● Work to complete
Your output is one number, the count of lines in the listing below that hold the word "points".
━━ Records provided ━━
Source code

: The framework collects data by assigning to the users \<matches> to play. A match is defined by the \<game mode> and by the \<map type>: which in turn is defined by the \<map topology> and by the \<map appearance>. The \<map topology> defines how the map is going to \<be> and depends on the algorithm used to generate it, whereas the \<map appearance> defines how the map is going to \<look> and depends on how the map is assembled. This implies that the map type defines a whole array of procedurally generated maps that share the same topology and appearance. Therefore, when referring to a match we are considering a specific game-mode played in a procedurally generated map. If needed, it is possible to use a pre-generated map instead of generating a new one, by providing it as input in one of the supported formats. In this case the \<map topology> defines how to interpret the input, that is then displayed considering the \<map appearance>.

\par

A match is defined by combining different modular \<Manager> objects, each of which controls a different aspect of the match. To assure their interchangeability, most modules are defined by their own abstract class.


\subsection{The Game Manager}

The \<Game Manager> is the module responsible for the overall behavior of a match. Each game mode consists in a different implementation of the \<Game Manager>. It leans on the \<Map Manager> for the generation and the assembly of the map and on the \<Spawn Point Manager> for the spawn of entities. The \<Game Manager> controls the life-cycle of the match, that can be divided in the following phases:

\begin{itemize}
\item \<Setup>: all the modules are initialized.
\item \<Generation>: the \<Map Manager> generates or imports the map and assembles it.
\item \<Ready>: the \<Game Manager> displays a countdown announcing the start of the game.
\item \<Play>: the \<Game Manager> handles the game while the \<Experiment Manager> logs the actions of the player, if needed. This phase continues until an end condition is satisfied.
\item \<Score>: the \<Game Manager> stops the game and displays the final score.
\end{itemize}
━━━
━━ Records provided ━━
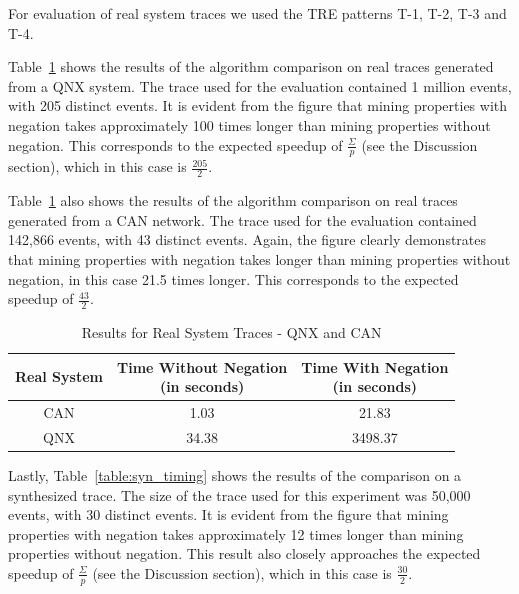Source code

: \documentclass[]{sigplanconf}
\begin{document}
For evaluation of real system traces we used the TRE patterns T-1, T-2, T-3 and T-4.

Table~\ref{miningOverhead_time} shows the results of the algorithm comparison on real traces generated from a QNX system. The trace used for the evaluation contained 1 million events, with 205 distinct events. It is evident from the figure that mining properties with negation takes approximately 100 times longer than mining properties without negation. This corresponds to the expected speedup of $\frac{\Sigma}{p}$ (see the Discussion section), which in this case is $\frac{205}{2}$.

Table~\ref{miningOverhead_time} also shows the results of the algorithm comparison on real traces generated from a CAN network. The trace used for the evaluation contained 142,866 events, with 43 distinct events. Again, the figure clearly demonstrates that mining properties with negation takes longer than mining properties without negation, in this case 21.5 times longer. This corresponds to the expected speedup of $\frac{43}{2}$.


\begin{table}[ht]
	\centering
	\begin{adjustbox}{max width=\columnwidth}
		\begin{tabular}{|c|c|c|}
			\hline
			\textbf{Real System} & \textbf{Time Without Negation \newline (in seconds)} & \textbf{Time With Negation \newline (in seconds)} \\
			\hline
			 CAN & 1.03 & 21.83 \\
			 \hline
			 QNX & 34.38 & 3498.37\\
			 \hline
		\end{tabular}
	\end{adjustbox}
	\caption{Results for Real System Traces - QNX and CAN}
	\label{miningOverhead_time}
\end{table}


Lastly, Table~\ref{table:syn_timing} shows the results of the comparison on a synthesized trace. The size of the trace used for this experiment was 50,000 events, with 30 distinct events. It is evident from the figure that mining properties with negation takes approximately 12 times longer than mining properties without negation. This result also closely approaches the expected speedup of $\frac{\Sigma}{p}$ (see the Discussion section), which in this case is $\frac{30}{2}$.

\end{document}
━━━
━━ Records provided ━━
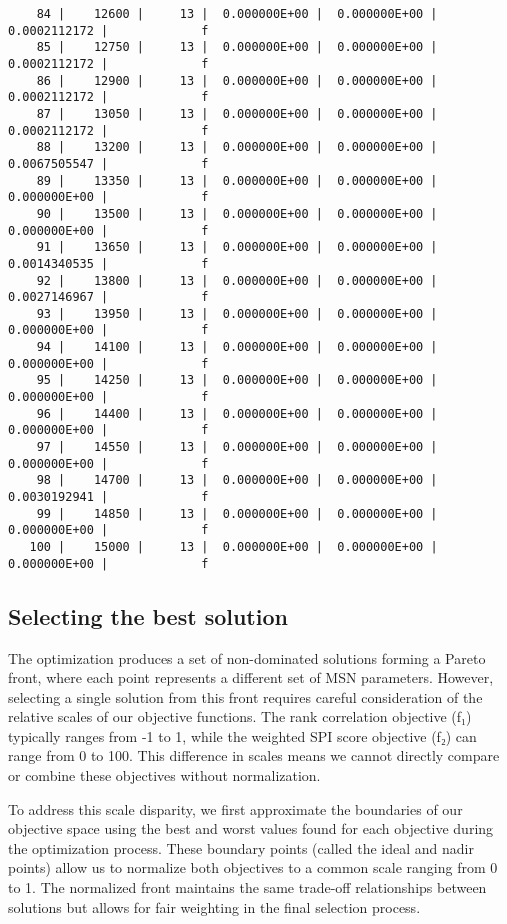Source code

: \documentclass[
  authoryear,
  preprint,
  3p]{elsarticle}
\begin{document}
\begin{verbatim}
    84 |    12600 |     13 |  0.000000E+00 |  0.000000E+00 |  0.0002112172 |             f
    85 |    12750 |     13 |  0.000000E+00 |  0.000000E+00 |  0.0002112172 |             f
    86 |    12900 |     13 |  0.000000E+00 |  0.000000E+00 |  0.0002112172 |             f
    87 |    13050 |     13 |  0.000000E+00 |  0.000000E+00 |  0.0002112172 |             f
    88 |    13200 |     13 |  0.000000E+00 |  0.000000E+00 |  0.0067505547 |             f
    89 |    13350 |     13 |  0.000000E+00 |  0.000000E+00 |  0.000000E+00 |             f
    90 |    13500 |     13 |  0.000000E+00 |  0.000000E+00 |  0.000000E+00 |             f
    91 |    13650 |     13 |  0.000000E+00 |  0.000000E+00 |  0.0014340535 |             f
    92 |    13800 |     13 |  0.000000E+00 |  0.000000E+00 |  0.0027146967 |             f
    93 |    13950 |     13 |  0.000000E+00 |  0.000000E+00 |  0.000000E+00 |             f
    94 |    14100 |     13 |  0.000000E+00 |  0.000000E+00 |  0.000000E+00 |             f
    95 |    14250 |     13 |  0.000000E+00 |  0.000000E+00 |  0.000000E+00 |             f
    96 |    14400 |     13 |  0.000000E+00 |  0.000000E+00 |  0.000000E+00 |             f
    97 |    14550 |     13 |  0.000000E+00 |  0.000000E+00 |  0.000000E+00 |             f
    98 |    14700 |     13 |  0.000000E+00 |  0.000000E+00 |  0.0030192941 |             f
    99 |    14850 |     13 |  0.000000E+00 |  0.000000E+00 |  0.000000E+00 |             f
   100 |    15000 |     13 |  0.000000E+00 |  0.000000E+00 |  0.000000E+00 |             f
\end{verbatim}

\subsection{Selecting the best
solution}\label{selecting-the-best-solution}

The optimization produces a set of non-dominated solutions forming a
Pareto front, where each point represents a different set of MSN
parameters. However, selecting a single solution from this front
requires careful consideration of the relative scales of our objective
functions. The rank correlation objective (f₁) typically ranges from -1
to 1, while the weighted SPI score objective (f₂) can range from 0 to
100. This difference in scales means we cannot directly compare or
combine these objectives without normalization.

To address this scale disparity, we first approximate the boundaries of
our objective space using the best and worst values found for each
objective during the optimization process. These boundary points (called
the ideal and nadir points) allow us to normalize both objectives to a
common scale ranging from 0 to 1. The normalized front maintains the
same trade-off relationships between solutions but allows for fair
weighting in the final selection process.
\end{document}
━━━
● Result of the task
2